Hey, he said, turning to her from the driver’s seat. What about summiting all the fourteeners in Nolan’s 14? 

Sansone couldn’t believe it. Only three hours had passed since completing a feat that would finally give her some real respect among the supportive, but persnickety, cult of extreme endurance athletes. Couldn’t she just enjoy that?

Well, no, Hamilton argued, she was in incredible shape and he believed in her. His faith was rewarded: A month later, she broke the women’s speed record for Nolan’s 14, giving her a third record obscure to the general public but revered in the endurance world. 

The respect she earned this summer was a long time coming. Hamilton always believed in her. But at first, many others were skeptical. 

Since they began dating in 2017, many had dismissed Sansone as Hamilton’s tag-along.

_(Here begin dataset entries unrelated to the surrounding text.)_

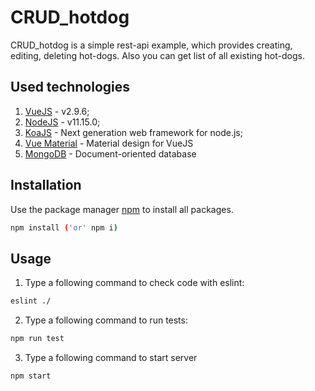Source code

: # CRUD_hotdog
CRUD_hotdog is a simple rest-api example, which provides creating, editing, deleting hot-dogs. Also you can get list of all existing hot-dogs.

## Used technologies
1) [VueJS](https://ru.vuejs.org) - v2.9.6;
2) [NodeJS](https://nodejs.org/en/) - v11.15.0;
3) [KoaJS](https://koajs.com/) - Next generation web framework for node.js;
4) [Vue Material](https://vuematerial.io/) - Material design for VueJS
5) [MongoDB](https://www.mongodb.com/) - Document-oriented database

## Installation
Use the package manager [npm](https://www.npmjs.com/) to install all packages.
```bash
npm install ('or' npm i)
```

## Usage
1) Type a following command to check code with eslint: 
```bash
eslint ./
```

2) Type a following command to run tests: 
```bash
npm run test
```

3) Type a following command to start server
```bash
npm start
```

Hamilton is a legend. In 1999, he set the Colorado 14ers speed record, climbing all of them in 13 days and 22 hours. A guy who everyone called Cave Dog shattered that record a year later by climbing them in 10 days. The record held until Hamilton broke it in 2015, summiting all of them in nine days. 

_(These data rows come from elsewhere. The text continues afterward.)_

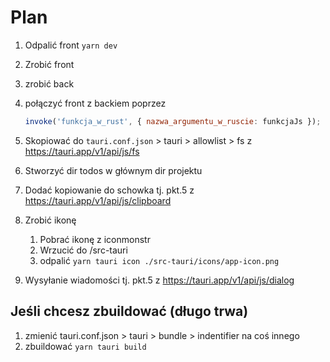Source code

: # Plan

1. Odpalić front `yarn dev`
2. Zrobić front
3. zrobić back
4. połączyć front z backiem poprzez

   ```js
   invoke('funkcja_w_rust', { nazwa_argumentu_w_ruscie: funkcjaJs });
   ```

5. Skopiować do `tauri.conf.json` > tauri > allowlist > fs z <https://tauri.app/v1/api/js/fs>
6. Stworzyć dir todos w głównym dir projektu
7. Dodać kopiowanie do schowka tj. pkt.5 z <https://tauri.app/v1/api/js/clipboard>
8. Zrobić ikonę
   1. Pobrać ikonę z iconmonstr
   2. Wrzucić do /src-tauri
   3. odpalić `yarn tauri icon ./src-tauri/icons/app-icon.png`
9. Wysyłanie wiadomości tj. pkt.5 z <https://tauri.app/v1/api/js/dialog>

## Jeśli chcesz zbuildować (długo trwa)

1. zmienić tauri.conf.json > tauri > bundle > indentifier na coś innego
2. zbuildować `yarn tauri build`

Sansone was a relative unknown — she had set the women’s speed record for California’s fourteeners in 2017, but no one cared about California’s fourteeners. The endurance world’s response to her first time completing Nolan’s 14 was even more dismissive, even hurtful. 

Nolan’s 14 is the perfect example of the weird compulsion endurance athletes have to challenge themselves in painful and arduous ways. The route takes you over 14 fourteeners in the Sawatch Range. The official time limit, if you want it to count, is 60 hours. Why 60 hours? Because dem’s the rules. It requires 100 miles and 44,000 feet of climbing, most of it above treeline. Nolan’s is, essentially, the worst ultramarathon ever, except it’s an unofficial event. You can do it anytime you want, and you don’t get a T-shirt or a medal. The only good news is there’s no entry fee. 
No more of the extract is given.